İlk trans erkek inisiyatifinin belgeseli: Voltrans

Türkiye'nin ilk trans erkek örgütlenmesi olan Voltrans Trans Erkek İnisiyatifi'nin kurucularından 2013 yılında kaybettiğimiz Ali Arıkan’ı sevgi ve özlemle anıyoruz. 

Ali’yi kaybedişimizin 9.yılında Voltrans belgeselini bir kez daha hatırlayalım. 

Voltrans, Türkiye’nin ilk trans erkek örgütlenmesinin belgeseli. Bu belgeselde, trans erkeklerin LGBTİ+ hareketi içinde dahi adının duyulmadığı, bilinmediği yıllarda birbirini bulan, sıkıştırıldıkları ikili cinsiyet normları içinde kendilerine bir yol açmaya çalışan, birlikte güçlenmek üzere yola koyulan transların mücadelelerine tanık oluyoruz. 

Voltrans’ta bir araya gelen trans aktivistler; transfobik ve heteroseksist bir toplumun içinde trans erkekliği, toplumsal cinsiyet rollerinin etkisini, erkeklik ve “trans erkeklik” kalıplarına karşı verdikleri mücadeleyi, her biri kendi öznellikleriyle ve samimi bir dille anlatıyor. Belgeselin amacı, aynı zamanda, iktidarın sistematik bir şiddetle sabitlemeye çalıştığı ayrımcı cinsiyet politikalarına karşı pratik ve görünür bir karşı duruş sergilemek.

“Voltrans içinde örgütlenen trans erkeklerin kendi tarihlerini belgelemek istemeleri üzerine 2012 yılında ortaya çıkan belgesel projesi, 2013 yazında Ali (Aligül)’nin hastaneye kaldırılmasıyla beraber hızlanarak, Voltrans’ın önemli dönüm noktaları seçilerek kurgulandı.  90 dakikalık halini Ali (Aligül)’ye hastanede izlettiğimiz gün bize dönüp ‘son halini izlemeyeceğim, sürpriz olsun’ demişti.
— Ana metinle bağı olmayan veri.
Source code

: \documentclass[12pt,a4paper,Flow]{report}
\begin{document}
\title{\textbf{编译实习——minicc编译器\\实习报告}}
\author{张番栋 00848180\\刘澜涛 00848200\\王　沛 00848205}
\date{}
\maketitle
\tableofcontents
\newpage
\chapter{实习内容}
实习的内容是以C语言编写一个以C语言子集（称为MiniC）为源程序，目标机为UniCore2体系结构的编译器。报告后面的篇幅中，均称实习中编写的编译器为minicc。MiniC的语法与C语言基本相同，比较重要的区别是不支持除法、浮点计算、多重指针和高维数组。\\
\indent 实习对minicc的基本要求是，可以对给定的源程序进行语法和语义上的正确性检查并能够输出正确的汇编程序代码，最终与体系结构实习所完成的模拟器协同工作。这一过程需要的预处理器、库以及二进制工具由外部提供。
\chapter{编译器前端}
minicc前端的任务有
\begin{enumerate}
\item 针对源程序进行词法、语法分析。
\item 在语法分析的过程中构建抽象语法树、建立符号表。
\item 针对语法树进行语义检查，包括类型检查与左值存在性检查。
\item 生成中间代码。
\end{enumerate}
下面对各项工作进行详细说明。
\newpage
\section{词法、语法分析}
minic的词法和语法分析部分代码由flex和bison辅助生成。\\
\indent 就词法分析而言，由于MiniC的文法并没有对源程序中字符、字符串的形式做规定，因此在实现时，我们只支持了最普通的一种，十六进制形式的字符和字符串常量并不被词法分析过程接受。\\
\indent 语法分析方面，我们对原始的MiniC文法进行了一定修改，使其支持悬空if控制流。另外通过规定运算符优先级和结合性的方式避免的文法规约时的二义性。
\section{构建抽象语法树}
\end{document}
Bu halini göremese de Ali, biz biliyoruz ki o hep bizimle?”

“Ali’nin ölümü dolaylı bir cinayettir”

Voltrans Trans Erkek İnisiyatifi üyesi ve Voltrans belgeselinin yönetmenlerinden Ulaş Sona, 2014 yılında
Milliyet Gazetesine verdiği bir röportajda şöyle diyor:

              “Ali filmin sonunu sonra izlerim demişti ama maalesef göremedi! Yaşarken olduğu gibi vedasında da bize öğretti. Hiçbirimizin bilmediği konularda çeviriler yapan bir aktivist nasıl olur da jinekoloğa gitmeye çekinir diye sormayın. Bir trans erkek olarak ben de korkuyorum. Sokakta yürürken üzerimize dikilen gözler, sözlü tacizler, homofobiyle, transfobiyle savaşarak geçen hayatlarımız... Eline döviz alıp en mahremini ilan etmek kolay mı sanıyorsunuz? Ali’nin ölümü dolaylı bir cinayettir.”